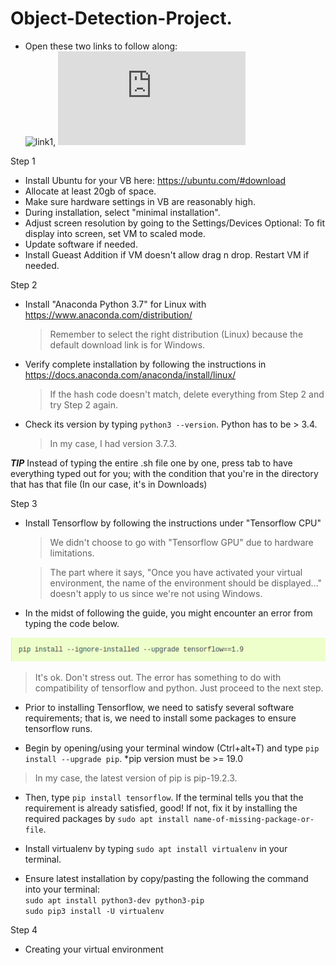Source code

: # Object-Detection-Project. 
- Open these two links to follow along: <br/>
![link1](https://www.tensorflow.org/install/pip), ![link2](https://tensorflow-object-detection-api-tutorial.readthedocs.io/en/latest/install.html#general-remarks) 

Step 1 
- Install Ubuntu for your VB here: https://ubuntu.com/#download
- Allocate at least 20gb of space.
- Make sure hardware settings in VB are reasonably high.
- During installation, select "minimal installation".
- Adjust screen resolution by going to the Settings/Devices
  Optional: To fit display into screen, set VM to scaled mode.
- Update software if needed.
- Install Gueast Addition if VM doesn't allow drag n drop. Restart VM if needed.
  
 Step 2
 - Install "Anaconda Python 3.7" for Linux with https://www.anaconda.com/distribution/
   > Remember to select the right distribution (Linux) because the default download link is for Windows.
 - Verify complete installation by following the instructions in https://docs.anaconda.com/anaconda/install/linux/
   > If the hash code doesn't match, delete everything from Step 2 and try Step 2 again.
 - Check its version by typing `python3 --version`. Python has to be > 3.4.
   > In my case, I had version 3.7.3.
 
***TIP*** 
Instead of typing the entire .sh file one by one, press tab to have everything typed out for you; with the condition that you're in the directory that has that file (In our case, it's in Downloads)

 Step 3
 - Install Tensorflow by following the instructions under "Tensorflow CPU"
   > We didn't choose to go with "Tensorflow GPU" due to hardware limitations.
   
   > The part where it says, "Once you have activated your virtual environment, the name of the environment should be displayed..." doesn't apply to us since we're not using Windows.
 
 - In the midst of  following the guide, you might encounter an error from typing the code below.
 
 ![screenshot_1](sc1.png)
 
 > It's ok. Don't stress out. The error has something to do with compatibility of tensorflow and python. Just proceed to the next step.
 
 - Prior to installing Tensorflow, we need to satisfy several software requirements; that is, we need to install some packages to ensure tensorflow runs.
 
 - Begin by opening/using your terminal window (Ctrl+alt+T) and type `pip install --upgrade pip`. *pip version must be >= 19.0
 > In my case, the latest version of pip is pip-19.2.3. 
 
 - Then, type `pip install tensorflow`. If the terminal tells you that the requirement is already satisfied, good! If not, fix it by installing the required packages by `sudo apt install name-of-missing-package-or-file`.
 
 - Install virtualenv by typing `sudo apt install virtualenv` in your terminal.
 
 - Ensure latest installation by copy/pasting the following the command into your terminal: <br/>
  `sudo apt install python3-dev python3-pip` <br/>
  `sudo pip3 install -U virtualenv` <br/>
  
  Step 4
  - Creating your virtual environment
  
  

   
 
 
 
 
 
 
 
 
 
 
 
   
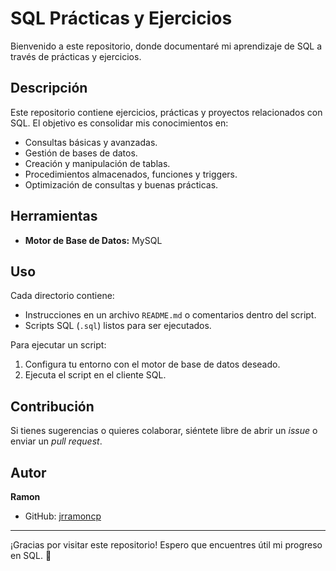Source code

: # SQL Prácticas y Ejercicios

Bienvenido a este repositorio, donde documentaré mi aprendizaje de SQL a través de prácticas y ejercicios.

## Descripción

Este repositorio contiene ejercicios, prácticas y proyectos relacionados con SQL. El objetivo es consolidar mis conocimientos en:
- Consultas básicas y avanzadas.
- Gestión de bases de datos.
- Creación y manipulación de tablas.
- Procedimientos almacenados, funciones y triggers.
- Optimización de consultas y buenas prácticas.


## Herramientas

- **Motor de Base de Datos:** MySQL

## Uso

Cada directorio contiene:
- Instrucciones en un archivo `README.md` o comentarios dentro del script.
- Scripts SQL (`.sql`) listos para ser ejecutados.

Para ejecutar un script:
1. Configura tu entorno con el motor de base de datos deseado.
2. Ejecuta el script en el cliente SQL.

## Contribución

Si tienes sugerencias o quieres colaborar, siéntete libre de abrir un *issue* o enviar un *pull request*.

## Autor

**Ramon**
- GitHub: [jrramoncp](https://github.com/jrramoncp)

---

¡Gracias por visitar este repositorio! Espero que encuentres útil mi progreso en SQL. 🚀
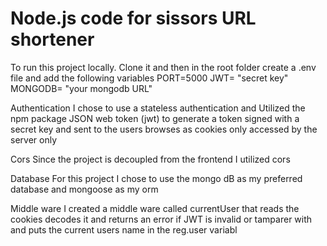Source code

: # Node.js code for sissors URL shortener

To run this project locally. Clone it and then in the root folder create a .env file and add the following variables
PORT=5000
JWT= "secret key"
MONGODB= "your mongodb URL"

Authentication
I chose to use a stateless authentication and 
Utilized the npm package JSON web token (jwt) to generate a token signed with a secret key and sent to the users browses as cookies only accessed by the server only


Cors
Since the project is decoupled from the frontend I utilized cors 

Database
For this project I chose to use the mongo dB as my preferred database and mongoose as my orm

Middle ware 
I  created a middle ware called currentUser that reads the cookies decodes it and returns an error if JWT is invalid or tamparer with and puts the current users name in the reg.user variabl

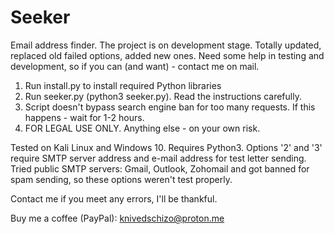 # Seeker
Email address finder. The project is on development stage. Totally updated, replaced old failed options, added new ones. Need some help in testing and development, so if you can (and want) - contact me on mail.

1. Run install.py to install required Python libraries
2. Run seeker.py (python3 seeker.py). Read the instructions carefully.
3. Script doesn't bypass search engine ban for too many requests. If this happens - wait for 1-2 hours.
4. FOR LEGAL USE ONLY. Anything else - on your own risk.

Tested on Kali Linux and Windows 10.
Requires Python3.
Options '2' and '3' require SMTP server address and e-mail address for test letter sending.
Tried public SMTP servers: Gmail, Outlook, Zohomail and got banned for spam sending, so these options weren't test properly.

Contact me if you meet any errors, I'll be thankful.

Buy me a coffee (PayPal):
knivedschizo@proton.me
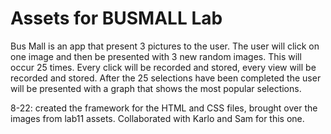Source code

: # Assets for BUSMALL Lab

Bus Mall is an app that present 3 pictures to the user. The user will click on one image and then be presented with 3 new random images. This will occur 25 times. Every click will be recorded and stored, every view will be recorded and stored. After the 25 selections have been completed the user will be presented with a graph that shows the most popular selections.

8-22: created the framework for the HTML and CSS files, brought over the images from lab11 assets.
Collaborated with Karlo and Sam for this one.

What you are asked to do:
Leave out the pictures and return the rest of the records exactly.

Exercise answer:
Source code

: # Object-Detection-Project. 
- Open these two links to follow along: <br/>
![link1](https://www.tensorflow.org/install/pip), ![link2](https://tensorflow-object-detection-api-tutorial.readthedocs.io/en/latest/install.html#general-remarks) 

Step 1 
- Install Ubuntu for your VB here: https://ubuntu.com/#download
- Allocate at least 20gb of space.
- Make sure hardware settings in VB are reasonably high.
- During installation, select "minimal installation".
- Adjust screen resolution by going to the Settings/Devices
  Optional: To fit display into screen, set VM to scaled mode.
- Update software if needed.
- Install Gueast Addition if VM doesn't allow drag n drop. Restart VM if needed.
  
 Step 2
 - Install "Anaconda Python 3.7" for Linux with https://www.anaconda.com/distribution/
   > Remember to select the right distribution (Linux) because the default download link is for Windows.
 - Verify complete installation by following the instructions in https://docs.anaconda.com/anaconda/install/linux/
   > If the hash code doesn't match, delete everything from Step 2 and try Step 2 again.
 - Check its version by typing `python3 --version`. Python has to be > 3.4.
   > In my case, I had version 3.7.3.
 
***TIP*** 
Instead of typing the entire .sh file one by one, press tab to have everything typed out for you; with the condition that you're in the directory that has that file (In our case, it's in Downloads)

 Step 3
 - Install Tensorflow by following the instructions under "Tensorflow CPU"
   > We didn't choose to go with "Tensorflow GPU" due to hardware limitations.
   
   > The part where it says, "Once you have activated your virtual environment, the name of the environment should be displayed..." doesn't apply to us since we're not using Windows.
 
 - In the midst of  following the guide, you might encounter an error from typing the code below.
 
 ![screenshot_1](sc1.png)
 
 > It's ok. Don't stress out. The error has something to do with compatibility of tensorflow and python. Just proceed to the next step.
 
 - Prior to installing Tensorflow, we need to satisfy several software requirements; that is, we need to install some packages to ensure tensorflow runs.
 
 - Begin by opening/using your terminal window (Ctrl+alt+T) and type `pip install --upgrade pip`. *pip version must be >= 19.0
 > In my case, the latest version of pip is pip-19.2.3. 
 
 - Then, type `pip install tensorflow`. If the terminal tells you that the requirement is already satisfied, good! If not, fix it by installing the required packages by `sudo apt install name-of-missing-package-or-file`.
 
 - Install virtualenv by typing `sudo apt install virtualenv` in your terminal.
 
 - Ensure latest installation by copy/pasting the following the command into your terminal: <br/>
  `sudo apt install python3-dev python3-pip` <br/>
  `sudo pip3 install -U virtualenv` <br/>
  
  Step 4
  - Creating your virtual environment
  
  

   
 
 
 
 
 
 
 
 
 
 
 
   
Source code

: # SQL Prácticas y Ejercicios

Bienvenido a este repositorio, donde documentaré mi aprendizaje de SQL a través de prácticas y ejercicios.

## Descripción

Este repositorio contiene ejercicios, prácticas y proyectos relacionados con SQL. El objetivo es consolidar mis conocimientos en:
- Consultas básicas y avanzadas.
- Gestión de bases de datos.
- Creación y manipulación de tablas.
- Procedimientos almacenados, funciones y triggers.
- Optimización de consultas y buenas prácticas.


## Herramientas

- **Motor de Base de Datos:** MySQL

## Uso

Cada directorio contiene:
- Instrucciones en un archivo `README.md` o comentarios dentro del script.
- Scripts SQL (`.sql`) listos para ser ejecutados.

Para ejecutar un script:
1. Configura tu entorno con el motor de base de datos deseado.
2. Ejecuta el script en el cliente SQL.

## Contribución

Si tienes sugerencias o quieres colaborar, siéntete libre de abrir un *issue* o enviar un *pull request*.

## Autor

**Ramon**
- GitHub: [jrramoncp](https://github.com/jrramoncp)

---

¡Gracias por visitar este repositorio! Espero que encuentres útil mi progreso en SQL. 🚀
Source code

: # Node.js code for sissors URL shortener

To run this project locally. Clone it and then in the root folder create a .env file and add the following variables
PORT=5000
JWT= "secret key"
MONGODB= "your mongodb URL"

Authentication
I chose to use a stateless authentication and 
Utilized the npm package JSON web token (jwt) to generate a token signed with a secret key and sent to the users browses as cookies only accessed by the server only


Cors
Since the project is decoupled from the frontend I utilized cors 

Database
For this project I chose to use the mongo dB as my preferred database and mongoose as my orm

Middle ware 
I  created a middle ware called currentUser that reads the cookies decodes it and returns an error if JWT is invalid or tamparer with and puts the current users name in the reg.user variabl

 # Seeker
Email address finder. The project is on development stage. Totally updated, replaced old failed options, added new ones. Need some help in testing and development, so if you can (and want) - contact me on mail.

1. Run install.py to install required Python libraries
2. Run seeker.py (python3 seeker.py). Read the instructions carefully.
3. Script doesn't bypass search engine ban for too many requests. If this happens - wait for 1-2 hours.
4. FOR LEGAL USE ONLY. Anything else - on your own risk.

Tested on Kali Linux and Windows 10.
Requires Python3.
Options '2' and '3' require SMTP server address and e-mail address for test letter sending.
Tried public SMTP servers: Gmail, Outlook, Zohomail and got banned for spam sending, so these options weren't test properly.

Contact me if you meet any errors, I'll be thankful.

Buy me a coffee (PayPal):
knivedschizo@proton.me
Source code

: # Assets for BUSMALL Lab

Bus Mall is an app that present 3 pictures to the user. The user will click on one image and then be presented with 3 new random images. This will occur 25 times. Every click will be recorded and stored, every view will be recorded and stored. After the 25 selections have been completed the user will be presented with a graph that shows the most popular selections.

8-22: created the framework for the HTML and CSS files, brought over the images from lab11 assets.
Collaborated with Karlo and Sam for this one.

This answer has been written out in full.